Naively maybe, I assumed that segfaults will only occur if I access memory I don’t own. Therefore, in Julia, with bounds checking turned on, it simply shouldn’t occur?
I’ve now run into a case where the opposite happens. I don’t know where to start debugging. I can’t even judge whether this is a problem in my code or in a library I’m using (if the latter, then likely Zygote) or in Julia itself. More on my code below (I apologize that I was unable to produce a MWE.), but here are the observations for now, all with Julia 1.7.1, on an M1, compiled from source. (It appears it does not occur with downloaded versions of 1.6.4, 1.7.0, 1.7.1 - rosetta; but it does occur with a downloaded version of Julia 1.7.1 - native M1.)
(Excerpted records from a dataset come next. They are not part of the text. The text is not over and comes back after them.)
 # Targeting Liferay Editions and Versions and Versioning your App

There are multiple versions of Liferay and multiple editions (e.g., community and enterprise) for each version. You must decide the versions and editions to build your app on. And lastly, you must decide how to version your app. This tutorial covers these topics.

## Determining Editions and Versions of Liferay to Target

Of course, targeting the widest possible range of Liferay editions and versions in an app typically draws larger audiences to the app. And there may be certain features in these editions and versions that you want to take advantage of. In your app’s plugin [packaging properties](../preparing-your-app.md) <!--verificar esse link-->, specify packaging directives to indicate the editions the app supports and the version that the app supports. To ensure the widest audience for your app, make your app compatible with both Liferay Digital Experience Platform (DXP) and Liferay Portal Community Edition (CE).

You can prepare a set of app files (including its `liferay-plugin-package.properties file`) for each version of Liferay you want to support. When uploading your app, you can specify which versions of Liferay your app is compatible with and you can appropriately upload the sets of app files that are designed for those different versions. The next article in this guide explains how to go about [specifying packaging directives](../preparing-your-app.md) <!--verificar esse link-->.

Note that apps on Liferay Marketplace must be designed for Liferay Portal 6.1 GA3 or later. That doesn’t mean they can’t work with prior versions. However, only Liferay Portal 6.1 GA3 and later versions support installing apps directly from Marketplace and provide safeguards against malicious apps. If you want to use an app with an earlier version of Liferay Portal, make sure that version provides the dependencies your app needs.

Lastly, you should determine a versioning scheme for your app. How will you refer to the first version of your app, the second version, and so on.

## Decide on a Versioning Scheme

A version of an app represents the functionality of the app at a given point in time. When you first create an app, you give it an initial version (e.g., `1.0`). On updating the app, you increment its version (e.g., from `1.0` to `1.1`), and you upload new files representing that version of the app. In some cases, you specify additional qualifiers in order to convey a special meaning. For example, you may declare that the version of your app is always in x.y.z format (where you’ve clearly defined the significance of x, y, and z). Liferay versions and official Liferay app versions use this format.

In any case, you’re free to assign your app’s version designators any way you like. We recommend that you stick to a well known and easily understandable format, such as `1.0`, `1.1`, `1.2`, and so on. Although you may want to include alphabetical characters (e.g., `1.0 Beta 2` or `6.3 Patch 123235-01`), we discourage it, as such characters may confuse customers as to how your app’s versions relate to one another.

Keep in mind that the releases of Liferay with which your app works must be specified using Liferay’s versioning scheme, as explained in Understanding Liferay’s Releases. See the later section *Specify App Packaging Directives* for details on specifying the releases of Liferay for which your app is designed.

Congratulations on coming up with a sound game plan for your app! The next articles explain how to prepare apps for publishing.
The script tests some rrule
implementations by constructing some simple nonlinear models, differentiating them with Zygote (using the custom rrule
implementations) and then checking them with finite differences. The following tests all run ok with all tests passing, and no segfaults:
julia --project=.. test_admodel.jl
julia --project=.. --check-bounds=yes test_admodel.jl
julia -O3 --project=.. test_admodel.jl
But if I turn on bounds checking AND O3, I get a segfault in one of the tests:
julia -O3 --project=.. --check-bounds=yes test_admodel.jl
NOTE: After the last PR, this has actually changed - but can still reproduce the same behaviour if test_admodel.jl is replaced with runtests.jl. So it is not entirely reproducible, but I guess this is not unusual for segfaults; small changes to the code can change the behaviour?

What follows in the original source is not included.